▶ [Task details]
Each line below with the word "contiene" needs to be copied.

▶ [Extracted data]
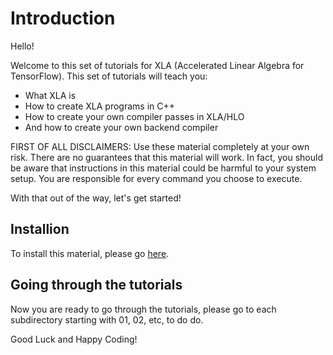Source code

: # Introduction

Hello!

Welcome to this set of tutorials for XLA (Accelerated Linear Algebra for TensorFlow). This set of tutorials will teach you:
- What XLA is
- How to create XLA programs in C++
- How to create your own compiler passes in XLA/HLO
- And how to create your own backend compiler

FIRST OF ALL DISCLAIMERS: Use these material completely at your own risk. There are no guarantees that this material will work. In fact, you should be aware that instructions in this material could be harmful to your system setup. You are responsible for every command you choose to execute.

With that out of the way, let's get started!

## Installion
To install this material, please go [here](install/README.md).

## Going through the tutorials
Now you are ready to go through the tutorials, please go to each subdirectory starting with 01, 02, etc, to do do.

Good Luck and Happy Coding!
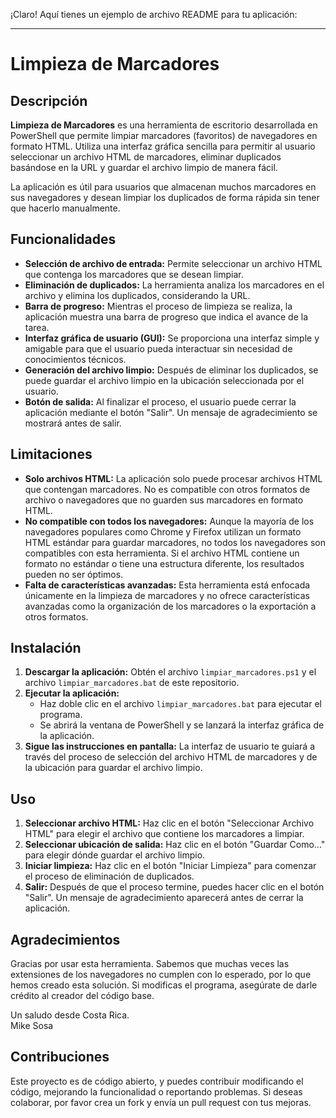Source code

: ¡Claro! Aquí tienes un ejemplo de archivo README para tu aplicación:

---

# Limpieza de Marcadores

## Descripción

**Limpieza de Marcadores** es una herramienta de escritorio desarrollada en PowerShell que permite limpiar marcadores (favoritos) de navegadores en formato HTML. Utiliza una interfaz gráfica sencilla para permitir al usuario seleccionar un archivo HTML de marcadores, eliminar duplicados basándose en la URL y guardar el archivo limpio de manera fácil.

La aplicación es útil para usuarios que almacenan muchos marcadores en sus navegadores y desean limpiar los duplicados de forma rápida sin tener que hacerlo manualmente.

## Funcionalidades

- **Selección de archivo de entrada:** Permite seleccionar un archivo HTML que contenga los marcadores que se desean limpiar.
- **Eliminación de duplicados:** La herramienta analiza los marcadores en el archivo y elimina los duplicados, considerando la URL.
- **Barra de progreso:** Mientras el proceso de limpieza se realiza, la aplicación muestra una barra de progreso que indica el avance de la tarea.
- **Interfaz gráfica de usuario (GUI):** Se proporciona una interfaz simple y amigable para que el usuario pueda interactuar sin necesidad de conocimientos técnicos.
- **Generación del archivo limpio:** Después de eliminar los duplicados, se puede guardar el archivo limpio en la ubicación seleccionada por el usuario.
- **Botón de salida:** Al finalizar el proceso, el usuario puede cerrar la aplicación mediante el botón "Salir". Un mensaje de agradecimiento se mostrará antes de salir.

## Limitaciones

- **Solo archivos HTML:** La aplicación solo puede procesar archivos HTML que contengan marcadores. No es compatible con otros formatos de archivo o navegadores que no guarden sus marcadores en formato HTML.
- **No compatible con todos los navegadores:** Aunque la mayoría de los navegadores populares como Chrome y Firefox utilizan un formato HTML estándar para guardar marcadores, no todos los navegadores son compatibles con esta herramienta. Si el archivo HTML contiene un formato no estándar o tiene una estructura diferente, los resultados pueden no ser óptimos.
- **Falta de características avanzadas:** Esta herramienta está enfocada únicamente en la limpieza de marcadores y no ofrece características avanzadas como la organización de los marcadores o la exportación a otros formatos.

## Instalación

1. **Descargar la aplicación:** Obtén el archivo `limpiar_marcadores.ps1` y el archivo `limpiar_marcadores.bat` de este repositorio.
2. **Ejecutar la aplicación:**
   - Haz doble clic en el archivo `limpiar_marcadores.bat` para ejecutar el programa.
   - Se abrirá la ventana de PowerShell y se lanzará la interfaz gráfica de la aplicación.
3. **Sigue las instrucciones en pantalla:** La interfaz de usuario te guiará a través del proceso de selección del archivo HTML de marcadores y de la ubicación para guardar el archivo limpio.

## Uso

1. **Seleccionar archivo HTML:** Haz clic en el botón "Seleccionar Archivo HTML" para elegir el archivo que contiene los marcadores a limpiar.
2. **Seleccionar ubicación de salida:** Haz clic en el botón "Guardar Como..." para elegir dónde guardar el archivo limpio.
3. **Iniciar limpieza:** Haz clic en el botón "Iniciar Limpieza" para comenzar el proceso de eliminación de duplicados.
4. **Salir:** Después de que el proceso termine, puedes hacer clic en el botón "Salir". Un mensaje de agradecimiento aparecerá antes de cerrar la aplicación.

## Agradecimientos

Gracias por usar esta herramienta. Sabemos que muchas veces las extensiones de los navegadores no cumplen con lo esperado, por lo que hemos creado esta solución. Si modificas el programa, asegúrate de darle crédito al creador del código base.

Un saludo desde Costa Rica.  
Mike Sosa

## Contribuciones

Este proyecto es de código abierto, y puedes contribuir modificando el código, mejorando la funcionalidad o reportando problemas. Si deseas colaborar, por favor crea un fork y envía un pull request con tus mejoras.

▶ [Solution to the problem]
- **No compatible con todos los navegadores:** Aunque la mayoría de los navegadores populares como Chrome y Firefox utilizan un formato HTML estándar para guardar marcadores, no todos los navegadores son compatibles con esta herramienta. Si el archivo HTML contiene un formato no estándar o tiene una estructura diferente, los resultados pueden no ser óptimos.
1. **Seleccionar archivo HTML:** Haz clic en el botón "Seleccionar Archivo HTML" para elegir el archivo que contiene los marcadores a limpiar.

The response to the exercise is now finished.